--- What you are asked to do ---
Reproduce the entries exactly. Omit none of them.

★ ★ ★ ★

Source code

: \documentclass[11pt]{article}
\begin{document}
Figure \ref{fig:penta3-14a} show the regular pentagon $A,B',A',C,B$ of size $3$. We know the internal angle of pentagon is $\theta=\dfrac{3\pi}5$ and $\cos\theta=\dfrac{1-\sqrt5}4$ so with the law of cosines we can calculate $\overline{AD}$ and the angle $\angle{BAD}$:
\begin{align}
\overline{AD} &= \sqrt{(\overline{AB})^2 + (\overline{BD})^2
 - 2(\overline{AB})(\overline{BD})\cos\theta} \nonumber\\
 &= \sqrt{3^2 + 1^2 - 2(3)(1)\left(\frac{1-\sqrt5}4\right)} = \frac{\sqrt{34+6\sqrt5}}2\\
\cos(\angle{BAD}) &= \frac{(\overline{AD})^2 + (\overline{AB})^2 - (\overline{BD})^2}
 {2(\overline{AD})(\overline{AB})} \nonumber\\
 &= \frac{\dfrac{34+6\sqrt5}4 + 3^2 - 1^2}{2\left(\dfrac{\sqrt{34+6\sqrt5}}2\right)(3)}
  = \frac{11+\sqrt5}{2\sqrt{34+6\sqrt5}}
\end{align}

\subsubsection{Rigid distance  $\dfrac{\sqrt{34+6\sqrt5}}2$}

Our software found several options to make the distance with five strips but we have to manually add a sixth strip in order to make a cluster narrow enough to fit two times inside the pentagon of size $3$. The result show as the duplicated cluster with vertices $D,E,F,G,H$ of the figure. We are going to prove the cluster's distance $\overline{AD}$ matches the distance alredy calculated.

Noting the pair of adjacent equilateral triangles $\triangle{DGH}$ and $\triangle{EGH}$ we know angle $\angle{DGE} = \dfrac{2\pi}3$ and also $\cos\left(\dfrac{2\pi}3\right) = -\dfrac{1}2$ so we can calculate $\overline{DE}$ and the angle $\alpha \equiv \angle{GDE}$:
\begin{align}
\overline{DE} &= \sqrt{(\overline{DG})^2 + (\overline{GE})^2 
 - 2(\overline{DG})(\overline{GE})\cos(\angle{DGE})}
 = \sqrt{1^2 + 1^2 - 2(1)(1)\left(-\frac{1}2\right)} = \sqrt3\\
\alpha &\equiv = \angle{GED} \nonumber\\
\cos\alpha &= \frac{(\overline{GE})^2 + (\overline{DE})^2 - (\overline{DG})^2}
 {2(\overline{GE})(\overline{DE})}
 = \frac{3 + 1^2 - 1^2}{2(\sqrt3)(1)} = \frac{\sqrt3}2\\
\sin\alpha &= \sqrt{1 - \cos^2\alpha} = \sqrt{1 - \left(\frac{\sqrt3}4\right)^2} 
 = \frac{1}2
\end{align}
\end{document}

★ ★ ★ ★

--- Written solution ---
Source code

: \documentclass[11pt]{article}
\begin{document}
Figure \ref{fig:penta3-14a} show the regular pentagon $A,B',A',C,B$ of size $3$. We know the internal angle of pentagon is $\theta=\dfrac{3\pi}5$ and $\cos\theta=\dfrac{1-\sqrt5}4$ so with the law of cosines we can calculate $\overline{AD}$ and the angle $\angle{BAD}$:
\begin{align}
\overline{AD} &= \sqrt{(\overline{AB})^2 + (\overline{BD})^2
 - 2(\overline{AB})(\overline{BD})\cos\theta} \nonumber\\
 &= \sqrt{3^2 + 1^2 - 2(3)(1)\left(\frac{1-\sqrt5}4\right)} = \frac{\sqrt{34+6\sqrt5}}2\\
\cos(\angle{BAD}) &= \frac{(\overline{AD})^2 + (\overline{AB})^2 - (\overline{BD})^2}
 {2(\overline{AD})(\overline{AB})} \nonumber\\
 &= \frac{\dfrac{34+6\sqrt5}4 + 3^2 - 1^2}{2\left(\dfrac{\sqrt{34+6\sqrt5}}2\right)(3)}
  = \frac{11+\sqrt5}{2\sqrt{34+6\sqrt5}}
\end{align}

\subsubsection{Rigid distance  $\dfrac{\sqrt{34+6\sqrt5}}2$}

Our software found several options to make the distance with five strips but we have to manually add a sixth strip in order to make a cluster narrow enough to fit two times inside the pentagon of size $3$. The result show as the duplicated cluster with vertices $D,E,F,G,H$ of the figure. We are going to prove the cluster's distance $\overline{AD}$ matches the distance alredy calculated.

Noting the pair of adjacent equilateral triangles $\triangle{DGH}$ and $\triangle{EGH}$ we know angle $\angle{DGE} = \dfrac{2\pi}3$ and also $\cos\left(\dfrac{2\pi}3\right) = -\dfrac{1}2$ so we can calculate $\overline{DE}$ and the angle $\alpha \equiv \angle{GDE}$:
\begin{align}
\overline{DE} &= \sqrt{(\overline{DG})^2 + (\overline{GE})^2 
 - 2(\overline{DG})(\overline{GE})\cos(\angle{DGE})}
 = \sqrt{1^2 + 1^2 - 2(1)(1)\left(-\frac{1}2\right)} = \sqrt3\\
\alpha &\equiv = \angle{GED} \nonumber\\
\cos\alpha &= \frac{(\overline{GE})^2 + (\overline{DE})^2 - (\overline{DG})^2}
 {2(\overline{GE})(\overline{DE})}
 = \frac{3 + 1^2 - 1^2}{2(\sqrt3)(1)} = \frac{\sqrt3}2\\
\sin\alpha &= \sqrt{1 - \cos^2\alpha} = \sqrt{1 - \left(\frac{\sqrt3}4\right)^2} 
 = \frac{1}2
\end{align}
\end{document}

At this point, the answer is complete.